[Opening Extracted data section]

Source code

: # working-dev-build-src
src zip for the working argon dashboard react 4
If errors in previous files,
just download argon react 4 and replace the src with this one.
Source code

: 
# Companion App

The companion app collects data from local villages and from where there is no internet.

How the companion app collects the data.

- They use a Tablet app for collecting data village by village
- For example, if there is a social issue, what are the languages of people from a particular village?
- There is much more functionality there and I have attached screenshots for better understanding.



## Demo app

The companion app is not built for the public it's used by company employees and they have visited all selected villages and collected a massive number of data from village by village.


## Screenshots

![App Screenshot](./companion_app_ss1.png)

[Closing Extracted data section]

▶ What this task involves
Beginning with the first line of the listing above, print each line exactly until you have printed the line that contains "## Demo app".

▶ Answer below
Source code

: # working-dev-build-src
src zip for the working argon dashboard react 4
If errors in previous files,
just download argon react 4 and replace the src with this one.
Source code

: 
# Companion App

The companion app collects data from local villages and from where there is no internet.

How the companion app collects the data.

- They use a Tablet app for collecting data village by village
- For example, if there is a social issue, what are the languages of people from a particular village?
- There is much more functionality there and I have attached screenshots for better understanding.



## Demo app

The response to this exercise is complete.